As other comic blogs have described the series as 'the strip was quite simply a wild ride of exploitation glee with each episode the girls getting put through increasingly more terrifying scenarios with little no rhyme or reason as to why what was happening or where it all was heading (leaving the reader to think creator Hewetson must have been thinking 'what misery can I put the girls through this episode? The material seems quite tame by today's standards. But I don't really think that this is one for the kids.
Skywald always had much more of a 'the weird just happens' attitude towards its comic and horror material. Elements were warped in, completely exploited for the sake of the series and they just were. This makes it perfect for exploitation by a DM for adventure design. Crazy over the top pulpy weird settings, a ton of monsters to throw at players, and lots of non PC action.
Deconstructing the Saga of The Victims
For Your Old School Campaigns
Saga of the Victims has several reasons for use; the comic series isn't that well known today. The disappearance of the two main characters is sure to be noticed by several organization that can be brought into play. The Saga's characters make excellent NPC's and could possibly be run into during the course of play. The modern guns, 1970's style equipment and vehicles stats could be downloaded from the OSR library blog.
The Saga's characters both have United Nations connections and are both skilled fighters in their own right. There could well be conspiracy or occult connections linking the PC's to the adventure events of the Saga.

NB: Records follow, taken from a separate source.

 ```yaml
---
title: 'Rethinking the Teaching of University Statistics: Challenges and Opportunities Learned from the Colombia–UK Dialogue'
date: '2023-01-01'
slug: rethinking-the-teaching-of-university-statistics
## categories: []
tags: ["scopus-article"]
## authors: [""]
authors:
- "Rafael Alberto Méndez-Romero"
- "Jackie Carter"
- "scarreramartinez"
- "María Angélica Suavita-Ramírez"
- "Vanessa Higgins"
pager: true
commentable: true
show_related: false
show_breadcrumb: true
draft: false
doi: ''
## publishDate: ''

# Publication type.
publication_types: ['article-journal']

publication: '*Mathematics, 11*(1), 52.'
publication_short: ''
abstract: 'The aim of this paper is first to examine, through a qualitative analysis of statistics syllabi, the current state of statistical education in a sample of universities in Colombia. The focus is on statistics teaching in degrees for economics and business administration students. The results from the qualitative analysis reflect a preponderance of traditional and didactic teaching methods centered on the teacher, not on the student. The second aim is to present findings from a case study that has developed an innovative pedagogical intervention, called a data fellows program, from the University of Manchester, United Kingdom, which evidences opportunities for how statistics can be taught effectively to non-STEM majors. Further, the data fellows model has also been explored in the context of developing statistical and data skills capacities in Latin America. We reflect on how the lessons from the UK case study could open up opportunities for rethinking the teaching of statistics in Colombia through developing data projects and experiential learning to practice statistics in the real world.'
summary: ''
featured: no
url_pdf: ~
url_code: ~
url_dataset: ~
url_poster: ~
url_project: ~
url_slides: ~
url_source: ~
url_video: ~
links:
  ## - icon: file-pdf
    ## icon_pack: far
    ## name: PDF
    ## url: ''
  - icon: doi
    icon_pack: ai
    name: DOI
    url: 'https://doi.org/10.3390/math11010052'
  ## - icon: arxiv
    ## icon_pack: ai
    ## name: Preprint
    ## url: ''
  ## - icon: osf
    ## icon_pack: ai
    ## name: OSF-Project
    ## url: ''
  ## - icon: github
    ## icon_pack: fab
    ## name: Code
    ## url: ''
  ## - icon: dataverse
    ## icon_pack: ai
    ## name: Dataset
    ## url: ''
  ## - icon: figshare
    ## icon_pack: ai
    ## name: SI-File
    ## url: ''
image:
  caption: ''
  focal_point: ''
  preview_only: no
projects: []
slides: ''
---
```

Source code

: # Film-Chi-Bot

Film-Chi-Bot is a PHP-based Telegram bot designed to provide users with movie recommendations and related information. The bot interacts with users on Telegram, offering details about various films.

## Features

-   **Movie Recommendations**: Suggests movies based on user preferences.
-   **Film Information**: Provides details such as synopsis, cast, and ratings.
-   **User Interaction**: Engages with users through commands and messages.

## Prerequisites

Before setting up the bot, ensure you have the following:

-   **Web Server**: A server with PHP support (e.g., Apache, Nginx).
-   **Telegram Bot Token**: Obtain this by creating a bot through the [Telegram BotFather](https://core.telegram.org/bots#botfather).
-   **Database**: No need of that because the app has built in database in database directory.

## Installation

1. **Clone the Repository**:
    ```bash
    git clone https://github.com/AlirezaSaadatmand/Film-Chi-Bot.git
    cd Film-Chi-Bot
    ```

There are several reasons I can think off the top of my head for using Saga;
- The Saga's heroines are confident, skilled, fighter class heroines right out of the gate.
- The conspiracy theory, the 'Insearch of' 1970's occult revival exploitation angle is ripe for fleshing out for an old school LoFP game campaign or even a Dungeon Cult Classics game.
- Very quick scene and setting switches between adventure and worlds in the comic series just let's the world happen around the action.
- The weird elements of the Saga doesn't care, it just is and it happens in that trippy grind house sort of pulp way.
- Mature themes in the saga while troubling seem almost tame today. They're prime to be exploited for pulpy adventure by a DM with a bit of slight of hand two step DMing.
- The world settings of saga could be linked to form a planar or dimensional mega dungeon structure.
- The character's of the Saga's background are ripe for pulp or weird campaign histories.
- The weird 1970's psychedelic horror and sci fi themes of Saga are perfect LoFP grist for the mill.
- The open ended nature of Saga means that anything can and might happen.
- There are plenty of loot, open ended relics, factions, etc. for a DM to have old school expansion.